Patrimoine — Publié le 22 mai 2014

Des commerces de proximité pour la diversité dans la ville !

La Région ouvre la voie à une « certaine forme de régulation de l’offre commerciale » en intégrant de nouvelles dispositions au COBAT. L’occasion de rappeler, exemple parisien à l’appui, qu’il est possible d’aller plus loin pour soutenir les commerces de proximité et assurer le mix commercial à l’échelle d’un quartier.

En mettant en exergue la situation de la rue de Flandre, et du centre-ville en général, qui fait face à une surreprésentation des activités Horeca au détriment des autres types de commerces, l’ARAU a rappelé la nécessité de préserver la diversité au sein d’un même liseré de noyau commerçant . L’enjeu du mix commercial (équilibre entre différents types de commerces) doit, tant au niveau des politiques régionales que des actions communales, primer sur celui de la spécialisation commerciale (formation d’un lieu de destination par un regroupement de commerces de même type), et ce au bénéfice des habitants.

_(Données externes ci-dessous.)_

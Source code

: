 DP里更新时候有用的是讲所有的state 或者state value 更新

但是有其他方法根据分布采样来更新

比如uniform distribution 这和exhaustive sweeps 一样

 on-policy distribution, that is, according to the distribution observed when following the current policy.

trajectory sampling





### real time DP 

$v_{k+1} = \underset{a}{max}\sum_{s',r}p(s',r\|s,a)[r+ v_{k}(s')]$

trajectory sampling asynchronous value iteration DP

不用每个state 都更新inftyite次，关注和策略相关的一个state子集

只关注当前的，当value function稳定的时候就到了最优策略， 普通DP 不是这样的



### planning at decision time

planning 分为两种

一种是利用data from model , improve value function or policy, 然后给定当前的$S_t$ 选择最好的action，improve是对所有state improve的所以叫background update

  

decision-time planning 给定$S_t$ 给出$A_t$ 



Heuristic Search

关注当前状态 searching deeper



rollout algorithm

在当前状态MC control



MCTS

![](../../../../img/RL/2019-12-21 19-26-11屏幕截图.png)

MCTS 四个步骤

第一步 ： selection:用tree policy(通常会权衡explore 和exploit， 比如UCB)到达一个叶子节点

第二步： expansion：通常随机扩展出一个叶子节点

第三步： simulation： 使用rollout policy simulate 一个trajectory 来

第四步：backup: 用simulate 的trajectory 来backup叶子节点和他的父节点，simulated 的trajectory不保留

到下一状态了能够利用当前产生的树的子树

L’ARAU entend mettre en évidence les leviers urbanistiques possibles en matière de régulation de l’offre commerciale, pour préserver ou stimuler une diversité dans la typologie des commerce au sein des noyaux de proximité, dont l’offre commerciale doit par définition être variée.

Un nouveau contexte règlementaire se met en place en Région de Bruxelles-Capitale suite aux transferts de certaines compétences fédérales : avec la régionalisation de la loi sur les implantations commerciales («Loi Ikea»), prévue pour l’été 2014,  une modification du COBAT (Code Bruxellois d’Aménagement du Territoire) a été décidée dans un même projet d’ordonnance. La règlementation commerciale ne pouvant a priori (jurisprudence actuelle) pas empiéter sur la règlementation urbanistique, ce timide ajout est le reflet d’un besoin : le nécessaire ajustement de l’offre de commerces.